#### TASK INSTRUCTIONS:
Sort through the data and copy the lines holding the word "proof".

#### DATA SHOWN:
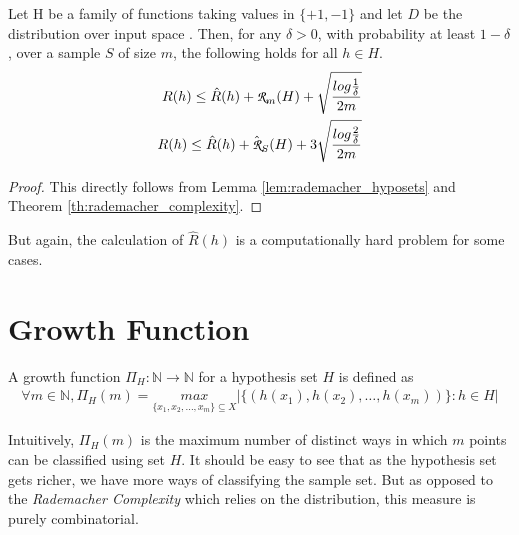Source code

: \documentclass[../toml]{subfiles}
\begin{document}
\begin{theorem} \label{th:rademacher_bounds_binary_classification}
Let H be a family of functions taking values in $\{+1,-1\}$ and let $D$ be the distribution
over input space . Then, for any $\delta>0$, with probability at least $1-\delta$,
over a sample $S$ of size $m$, the following holds for all $h \in H$.
\begin{align}
R(h) \leq \hat{R}(h) + \cursive{R}_m(H) + \sqrt{\frac{log\frac{1}{\delta}}{2m}} \\
R(h) \leq \hat{R}(h) + \hat{\cursive{R}}_S(H) + 3\sqrt{\frac{log\frac{2}{\delta}}{2m}}
\end{align}
\end{theorem}
\begin{proof}
This directly follows from Lemma \ref{lem:rademacher_hyposets} and Theorem
\ref{th:rademacher_complexity}.
\end{proof}

But again, the calculation of $\hat{R}(h)$ is a computationally hard problem for some cases.

\section{Growth Function}

\begin{definition} \label{def:growth_fn}
A growth function $\Pi_H: \mathbb{N} \to \mathbb{N}$ for a hypothesis set $H$ is defined
as
\begin{align}
\forall m \in \mathbb{N}, \Pi_H(m) = \underset{\{x_1,x_2,\ldots,x_m\} \subseteq X}{max} \left| \{ \left( h(x_1),h(x_2),\ldots,h(x_m) \right) \} : h \in H \right|
\end{align}
\end{definition}

Intuitively, $\Pi_H(m)$ is the maximum number of distinct ways in which $m$ points can
be classified using set $H$. It should be easy to see that as the hypothesis set gets richer,
we have more ways of classifying the sample set. But as opposed to the
\textit{Rademacher Complexity} which relies on the distribution, this measure is purely
combinatorial.
\end{document}
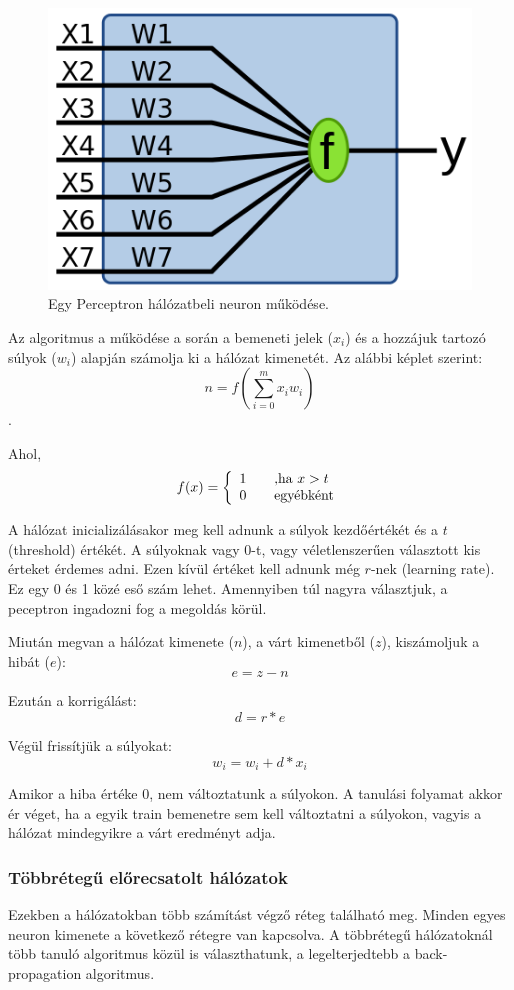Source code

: \documentclass[a4paper]{article}
\begin{document}
\begin{figure}
  \centering
  \includegraphics[scale=0.3]{Perceptron}
  \caption{Egy Perceptron hálózatbeli neuron működése.}
  \label{forward_neuron}
\end{figure}

Az algoritmus a működése a során a bemeneti jelek ($x_{i}$) és a hozzájuk tartozó súlyok ($w_{i}$) alapján számolja ki a hálózat kimenetét. Az alábbi képlet szerint:
$${ n = f(\sum_{i=0}^{m} x_{i}w_{i})}$$.

Ahol, 
\[ f(x) = \left\{
  \begin{array}{l l}
    1 & \quad \textrm{,ha $x > t$}\\
    0 & \quad \textrm{egyébként}
  \end{array} \right.\]

A hálózat inicializálásakor meg kell adnunk a súlyok kezdőértékét és a $t$ (threshold) értékét. A súlyoknak vagy 0-t, vagy véletlenszerűen választott kis érteket érdemes adni. Ezen kívül értéket kell adnunk még $r$-nek (learning rate). Ez egy 0 és 1 közé eső szám lehet. Amennyiben túl nagyra választjuk, a peceptron ingadozni fog a megoldás körül.

Miután megvan a hálózat kimenete ($n$), a várt kimenetből ($z$), kiszámoljuk a hibát ($e$):
$$e = z - n$$

Ezután a korrigálást:
$$d = r * e $$

Végül frissítjük a súlyokat:
$$w_{i} = w_{i} + d * x_{i}$$

Amikor a hiba értéke 0, nem változtatunk a súlyokon. A tanulási folyamat akkor ér véget, ha a egyik train bemenetre sem kell változtatni a súlyokon, vagyis a hálózat mindegyikre a várt eredményt adja.

\subsubsection{Többrétegű előrecsatolt hálózatok}
Ezekben a hálózatokban több számítást végző réteg található meg. Minden egyes neuron kimenete a következő rétegre van kapcsolva. A többrétegű hálózatoknál több tanuló algoritmus közül is választhatunk, a legelterjedtebb a back-propagation algoritmus.
\end{document}
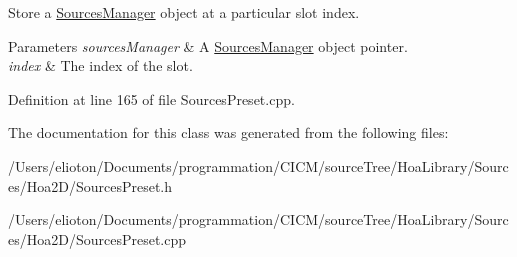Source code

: Store a \hyperlink{class_hoa2_d_1_1_sources_manager}{Sources\-Manager} object at a particular slot index. 


\begin{DoxyParams}{Parameters}
{\em sources\-Manager} & A \hyperlink{class_hoa2_d_1_1_sources_manager}{Sources\-Manager} object pointer. \\
\hline
{\em index} & The index of the slot. \\
\hline
\end{DoxyParams}


Definition at line 165 of file Sources\-Preset.\-cpp.



The documentation for this class was generated from the following files\-:\begin{DoxyCompactItemize}
\item 
/\-Users/elioton/\-Documents/programmation/\-C\-I\-C\-M/source\-Tree/\-Hoa\-Library/\-Sources/\-Hoa2\-D/Sources\-Preset.\-h\item 
/\-Users/elioton/\-Documents/programmation/\-C\-I\-C\-M/source\-Tree/\-Hoa\-Library/\-Sources/\-Hoa2\-D/Sources\-Preset.\-cpp\end{DoxyCompactItemize}
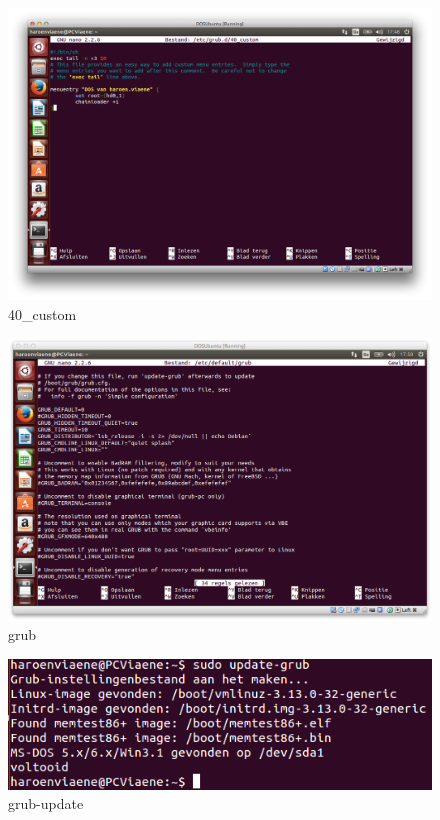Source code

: \documentclass[11pt, a4paper]{article}
\begin{document}
\begin{figure}[H]
	\centering
	\includegraphics[width=\textwidth]{./IMG/ZC}
	\caption{40\_custom}
\end{figure}

\begin{figure}[H]
	\centering
	\includegraphics[width=\textwidth]{./IMG/ZD}
	\caption{grub}
\end{figure}

\begin{figure}[H]
	\centering
	\includegraphics[width=\textwidth]{./IMG/ZE}
	\caption{grub-update}
\end{figure}
\end{document}
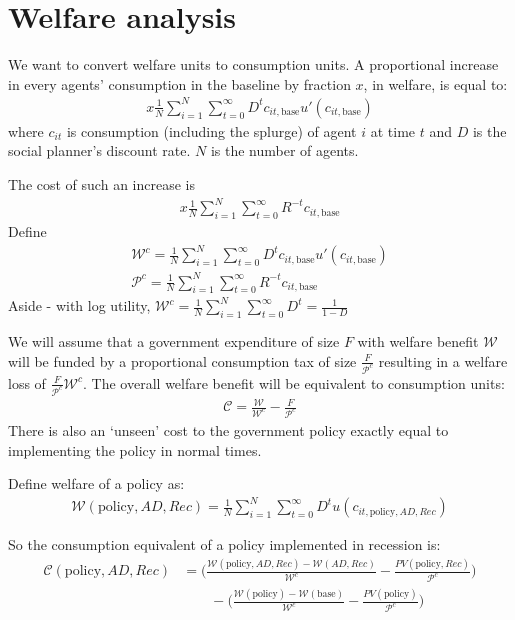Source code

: \documentclass[../HAFiscal]{subfiles}
\begin{document}
\section{Welfare analysis}

We want to convert welfare units to consumption units. A proportional increase in every agents' consumption in the baseline by fraction $x$, in welfare, is equal to:
\begin{align}
x\frac{1}{N}\sum_{i=1}^{N} \sum_{t=0}^{\infty} D^t c_{it,\text{base}} u'(c_{it,\text{base}})
\end{align}
where $c_{it}$ is consumption (including the splurge) of agent $i$ at time $t$ and $D$ is the social planner's discount rate. $N$ is the number of agents.


The cost of such an increase is
\begin{align}
x\frac{1}{N}\sum_{i=1}^{N} \sum_{t=0}^{\infty} R^{-t} c_{it,\text{base}}
\end{align}
Define
\begin{align}
\mathcal{W}^c =\frac{1}{N}\sum_{i=1}^{N} \sum_{t=0}^{\infty} D^t c_{it,\text{base}} u'(c_{it,\text{base}}) \\
\mathcal{P}^c = \frac{1}{N}\sum_{i=1}^{N} \sum_{t=0}^{\infty} R^{-t} c_{it,\text{base}}
\end{align}
Aside - with log utility, $\mathcal{W}^c =\frac{1}{N}\sum_{i=1}^{N} \sum_{t=0}^{\infty} D^t = \frac{1}{1-D}$

We will assume that a government expenditure of size $F$ with welfare benefit $\mathcal{W}$ will be funded by a proportional consumption tax of size $\frac{F}{\mathcal{P}^c}$ resulting in a welfare loss of $\frac{F}{\mathcal{P}^c}\mathcal{W}^c$. The overall welfare benefit will be equivalent to consumption units:
\begin{align}
\mathcal{C} = \frac{\mathcal{W}}{\mathcal{W}^c} - \frac{F}{\mathcal{P}^c}
\end{align}
There is also an `unseen' cost to the government policy exactly equal to implementing the policy in normal times.

Define welfare of a policy as:
\begin{align}
\mathcal{W}(\text{policy},AD,Rec) = \frac{1}{N}\sum_{i=1}^{N} \sum_{t=0}^{\infty} D^t u(c_{it,\text{policy},AD,Rec})
\end{align}

So the consumption equivalent of a policy implemented in recession is:
\begin{align}
\mathcal{C}(\text{policy},AD,Rec) &= \bigg(\frac{\mathcal{W}(\text{policy},AD,Rec)-\mathcal{W}(AD,Rec)}{\mathcal{W}^c} - \frac{PV(\text{policy},Rec)}{\mathcal{P}^c} \bigg)\\ \nonumber
& \qquad -
\bigg(\frac{\mathcal{W}(\text{policy}) - \mathcal{W}(\text{base})}{\mathcal{W}^c} - \frac{PV(\text{policy})}{\mathcal{P}^c} \bigg)
\end{align}
\end{document}
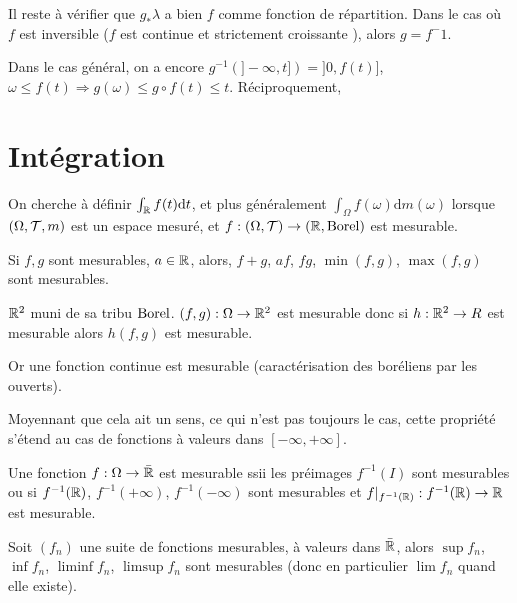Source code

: \documentclass[10pt,a4paper,notitlepage ]{report}
\begin{document}
Il reste à vérifier que $g_*  \lambda$ a bien $f$ comme fonction de répartition. Dans le cas où $f$ est inversible ($f$ est continue et strictement croissante ), alors $g = f^-1$.

Dans le cas général, on a encore $g^{-1}(]-\infty, t]) = ]0,f(t)]$, $\omega \le f(t) \Rightarrow g(\omega) \le g \circ f(t) \le t$. Réciproquement, 

\section{Intégration}

On cherche à définir $\int_\mathbb R f(t)\mathrm dt$, et plus généralement $\int_\Omega f(\omega)\mathrm dm(\omega)$ lorsque $(\Omega,\mathcal T, m)$ est un espace mesuré, et $f:(\Omega,\mathcal T)\rightarrow(\mathbb R,\mathrm{Borel})$ est mesurable.

\begin{propriete}
	Si $f, g$ sont mesurables, $a\in\mathbb R$, alors, $f+g$, $af$, $fg$, $\min(f,g)$, $\max(f,g)$ sont mesurables.
\end{propriete}

\begin{demo}
	$\mathbb R^2$ muni de sa tribu $\mathrm{Borel}$. $(f,g) : \Omega \rightarrow \mathbb R^2$ est mesurable donc si $h:\mathbb R^2 \rightarrow R$ est mesurable alors $h(f,g)$ est mesurable.
	
	Or une fonction continue est mesurable (caractérisation des boréliens par les ouverts).
\end{demo}

\begin{rem}
	Moyennant que cela ait un sens, ce qui n'est pas toujours le cas, cette propriété s'étend au cas de fonctions à valeurs dans $[-\infty,+\infty]$.
\end{rem}

\begin{rem}
	Une fonction $f : \Omega \rightarrow \bar{\mathbb R}$ est mesurable ssii les préimages $f^{-1}(I)$ sont mesurables ou si $f^{-1}(\mathbb R)$, $f^{-1}(+\infty)$, $f^{-1}(-\infty)$ sont mesurables et $f|_{f^{-1}(\mathbb R)} : f^{-1}(\mathbb R)\rightarrow \mathbb R$ est mesurable.
\end{rem}

\begin{propriete}
	Soit $(f_n)$ une suite de fonctions mesurables, à valeurs dans $\bar{\mathbb R}$, alors $\sup f_n$, $\inf f_n$, $\liminf f_n$, $\limsup f_n$ sont mesurables (donc en particulier $\lim f_n$ quand elle existe).
\end{propriete}
\end{document}
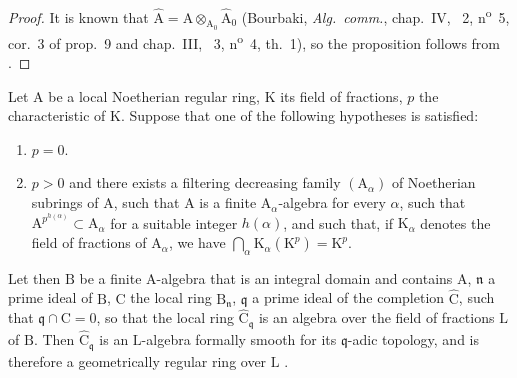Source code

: \begin{proof}
It is known that $\widehat{\mathrm{A}}=\mathrm{A}\otimes_{\mathrm{A}_0}\widehat{\mathrm{A}}_0$ (Bourbaki, \emph{Alg.~comm.}, chap.~IV, \textsection~2, n\textsuperscript{o}~5, cor.~3 of prop.~9 and chap.~III, \textsection~3, n\textsuperscript{o}~4, th.~1), so the proposition follows from .
\end{proof}

\begin{proposition}[22.3.2]
\label{0.22.3.2}
Let $\mathrm{A}$ be a local Noetherian regular ring, $\mathrm{K}$ its field of fractions, $p$ the characteristic of $\mathrm{K}$.
Suppose that one of the following hypotheses is satisfied:
\begin{enumerate}
  \item[\rm{(i)}] $p=0$.
  \item[\rm{(ii)}] $p>0$ and there exists a filtering decreasing family $(\mathrm{A}_\alpha)$ of Noetherian subrings of $\mathrm{A}$, such that $\mathrm{A}$ is a finite $\mathrm{A}_\alpha$-algebra for every $\alpha$, such that $\mathrm{A}^{p^{h(\alpha)}}\subset\mathrm{A}_\alpha$ for a suitable integer $h(\alpha)$, and such that, if $\mathrm{K}_\alpha$ denotes the field of fractions of $\mathrm{A}_\alpha$, we have $\bigcap_\alpha\mathrm{K}_\alpha(\mathrm{K}^p)=\mathrm{K}^p$.
\end{enumerate}

Let then $\mathrm{B}$ be a finite $\mathrm{A}$-algebra that is an integral domain and contains $\mathrm{A}$, $\mathfrak{n}$ a prime ideal of $\mathrm{B}$, $\mathrm{C}$ the local ring $\mathrm{B}_\mathfrak{n}$, $\mathfrak{q}$ a prime ideal of the completion $\widehat{\mathrm{C}}$, such that $\mathfrak{q}\cap\mathrm{C}=0$, so that the local ring $\widehat{\mathrm{C}}_\mathfrak{q}$ is an algebra over the field of fractions $\mathrm{L}$ of $\mathrm{B}$.
Then $\widehat{\mathrm{C}}_\mathfrak{q}$ is an $\mathrm{L}$-algebra formally smooth for its $\mathfrak{q}$-adic topology, and is therefore a geometrically regular ring over $\mathrm{L}$ .
\end{proposition}

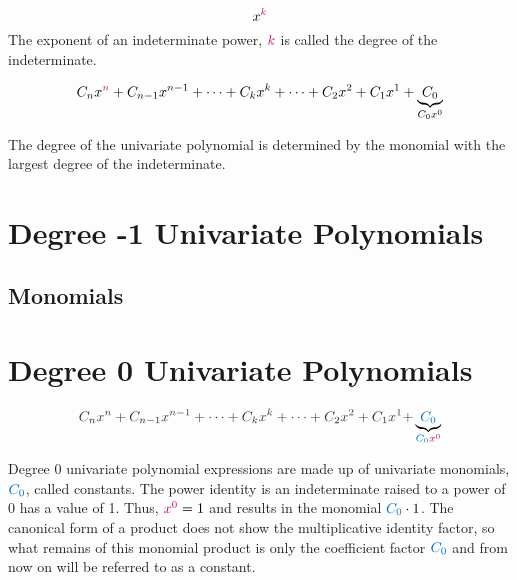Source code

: \begin{definition}

\[
x^{\cRed{k}}
\]
The exponent of an indeterminate power, $\cRed{k}$ is called the degree of the indeterminate.  

\hfill \cite{wikipedia:polynomial}
\end{definition}

\begin{definition}

\[
C_{n}x^{\cRed{n}}+C_{n-1}x^{n-1}+ \cdots + C_{k}x^{k} + \cdots + C_{2}x^{2}+C_{1}x^{1}+\underbrace{C_{0}}_{C_{0}x^{0}} 
\]

The degree of the univariate polynomial is determined by the monomial with the largest degree of the indeterminate.
 
\end{definition}

\section{Degree -1 Univariate Polynomials}

\subsection*{Monomials}

\section{Degree 0 Univariate Polynomials}


\[
\cDarkGrey{C_{n}x^{n}+C_{n-1}x^{n-1}+ \cdots + C_{k}x^{k} + \cdots + C_{2}x^{2}+C_{1}x^{1}+}\underbrace{\cBlue{C_{0}}}_{\cBlue{C_{0}}\cRed{x^{0}}} 
\]

Degree 0 univariate polynomial expressions are made up of univariate monomials, $\cBlue{C_{0}}$, called \alert{constants}.  The power identity is an indeterminate raised to a power of 0 has a value of 1.  Thus, $\cRed{x^{0}}=1$ and results in the monomial $\cBlue{C_{0}} \cdot 1$.  The canonical form of a product does not show the multiplicative identity factor, so what remains of this monomial product is only the coefficient factor $\cBlue{C_{0}}$ and from now on will be referred to as a \alert{constant}.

#### OUTPUT BELOW:
\begin{proof}
\end{proof}
: \begin{proof}
\end{proof}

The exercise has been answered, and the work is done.